Stealing from certain mines.By the 37th section it is made felony to steal, or to sever with the intent to steal, the ore of any metal, or any lapis calaminaris, manganese, or mundick, or any wad, black cawke, or black lead, or any coal, or cannel coal, from any mine, &c. Wad, black cawke, or black lead were the subjects of the statute 25 Geo. 2, c. 10. Coals were protected by the 39 & 40 Geo. 3, c. 77, s. 5. These two statutes are repealed.

Records.

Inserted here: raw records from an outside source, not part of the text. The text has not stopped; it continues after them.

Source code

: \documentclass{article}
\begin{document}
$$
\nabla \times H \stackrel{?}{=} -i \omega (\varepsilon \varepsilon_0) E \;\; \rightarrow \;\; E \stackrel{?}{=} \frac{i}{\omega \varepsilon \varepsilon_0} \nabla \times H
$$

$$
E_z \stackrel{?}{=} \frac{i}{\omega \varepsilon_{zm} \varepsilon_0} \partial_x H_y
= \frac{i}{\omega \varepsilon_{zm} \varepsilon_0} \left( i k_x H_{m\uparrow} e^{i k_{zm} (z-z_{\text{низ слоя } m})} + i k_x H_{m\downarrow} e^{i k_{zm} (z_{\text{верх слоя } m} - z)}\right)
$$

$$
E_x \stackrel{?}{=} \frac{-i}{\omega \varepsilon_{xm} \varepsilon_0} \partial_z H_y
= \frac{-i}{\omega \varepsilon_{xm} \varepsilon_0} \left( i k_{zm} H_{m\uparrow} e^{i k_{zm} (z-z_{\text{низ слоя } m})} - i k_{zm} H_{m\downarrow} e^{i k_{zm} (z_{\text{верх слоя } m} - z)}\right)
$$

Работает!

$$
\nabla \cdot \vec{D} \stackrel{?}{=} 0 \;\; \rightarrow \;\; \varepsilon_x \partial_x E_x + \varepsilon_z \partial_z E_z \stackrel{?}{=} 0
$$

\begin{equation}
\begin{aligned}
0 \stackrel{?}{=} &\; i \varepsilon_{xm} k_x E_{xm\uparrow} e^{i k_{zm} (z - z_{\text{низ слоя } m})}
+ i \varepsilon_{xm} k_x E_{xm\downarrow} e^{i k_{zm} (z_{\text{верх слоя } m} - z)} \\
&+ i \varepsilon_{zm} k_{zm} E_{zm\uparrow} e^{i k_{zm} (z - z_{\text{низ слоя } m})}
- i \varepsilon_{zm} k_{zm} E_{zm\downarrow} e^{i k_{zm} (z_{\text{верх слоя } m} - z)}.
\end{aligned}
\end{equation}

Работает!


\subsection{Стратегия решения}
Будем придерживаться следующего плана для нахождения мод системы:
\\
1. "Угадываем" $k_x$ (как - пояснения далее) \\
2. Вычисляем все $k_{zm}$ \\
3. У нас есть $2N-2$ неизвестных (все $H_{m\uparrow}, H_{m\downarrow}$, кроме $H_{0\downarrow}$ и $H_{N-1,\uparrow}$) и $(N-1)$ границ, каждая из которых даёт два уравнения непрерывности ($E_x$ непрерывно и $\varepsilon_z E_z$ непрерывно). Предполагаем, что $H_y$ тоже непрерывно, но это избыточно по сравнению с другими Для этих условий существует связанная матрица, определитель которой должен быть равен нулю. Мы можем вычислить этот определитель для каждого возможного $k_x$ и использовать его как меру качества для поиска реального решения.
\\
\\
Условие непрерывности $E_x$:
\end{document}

The 8 Hen. 6, c. 12, as relates to stealing, &c. "records," is repealed, and the 21st section of this act substituted, which differs from the repealed act-1st, By extending to "any person." 2dly, By making destruction, or obliterating, an offence as well as stealing. 3dly, By including interrogatories, depositions, affidavits, rules, orders, or any original documents whatsoever. 4thly, By extending to the court

of chancery, independent of common law. 5thly, In making the offence a misdemeanor. The fraudulent purpose must be proved, or a legal presumption raised in the case of stealing; and in the destruction of records it must be laid to be done maliciously. At common law goods must be of some value to constitute the stealing. Lar ceny, therefore, of bonds, bills, &c. which concern mere choses in action, being of no intrinsic value, are not the subjects of larceny at common law.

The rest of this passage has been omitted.